That time, I realized that he IS becoming what he wanted him to become. Yes my boy, please fly me everywhere you want!

Tuesday, March 4, 2008

Schools Kill Creativity!

These past four months, I have been inspired by various presentations brought in TED. One of my favorites is Sir Ken Robinson's. He talked about education.
As far as I remember, I didn't like school very much. The reasons that kept me going to school everyday were my school mates and the ride from home to school and back with my mother -on which I could have time to have a long conversation with her-. Somehow, I had pretty good grades on every subject i learned.

But not with my younger brother. He's 10, and he hates school. He will make up multi-various reasons for him not to go to school every morning. His grades are terrible. This worries me quite much since we're still living in the world where you can have a good education only and if only you can have good grades. Not to mention a good job with a good salary equals to a good life. I'm starting to feel an unjust in this case.

My brother is not a stupid. He is remarkable. Before he reached 1, he could point and name at least 10 colors. At the age of 1 year and 3 months, he could operate a saw and he can use hammer to nail the wood without being injured! He can spell his name and all of family members name at the age 3.5. He could do multiplication of two digits by one digit number without any tool at 5. He is genius! But sadly, those kind of things vanished, *puff!*, right after he entered elementary school.

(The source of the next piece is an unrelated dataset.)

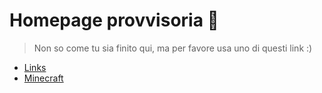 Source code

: # Homepage provvisoria 🗿
> Non so come tu sia finito qui, ma per favore usa uno di questi link :)

- [Links](links.md)
- [Minecraft](minecraft.md)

What the hell is wrong in here?? Sir Ken Robinson explained it beautifully.

The presentation started with a word creativity. He said, every single presentations on that occasion (2006 TED Conference, Monterey, California) described various of human creativities, but every people who presented there had no idea on what's going on in terms of the future. There's where education plays its role. To answer the uncertainty of the future. And at the same spot, it needs creativity.

"Creativity now is as important in education as literacy, and we should treat it with the same status," said Sir Ken Robinson as his opening statement.

The key of creativity is dare to be wrong. If you're not prepared to be wrong, you'll never come up with anything original. That's one thing that we can learn from children. Unfortunately, by the time they get to be adults, most kids have lost that capacity. As they grow up, they are dealing with the fact that mistakes are the worst thing they can make.

The national education system, everywhere, even until this moment, aims their outputs to become universities professors. As Sir Ken Robinson said, as children grow up, we start to educate them progressively from the waist up; and then we focus on their head; and slightly to one side. It is so pity to think that the outputs from our education system live in their head. Disembodied, as they use their body only to transport their head.

These children were us! We are the outputs of the system, and we now live inside our head! Isn't that creepy?

And do you want to know what the creepier thing than that? It's called the education inflation. It is the state that degrees aren't worth anything. People who have degree come home jobless, because the job which previously required a bachelor degree, now need a Ph.D.

That's why, we need to radically rethink our view of intelligence. We know three things about the intelligence:
1. It's DIVERSE. We think about the world in all the way we experienced what we think. There are at least 8 multiple intelligences: verbal, analytical, kinesthetic, rhythm, visual, interpresonal. intrapersonal, and natural.
2. It's DYNAMIC. Intelligence and creativity come from interactions of different disciplines. And it comes out from the connections between brain's compartments.
3. It's DISTINCT. Every person has a specific way of learning and knowing things.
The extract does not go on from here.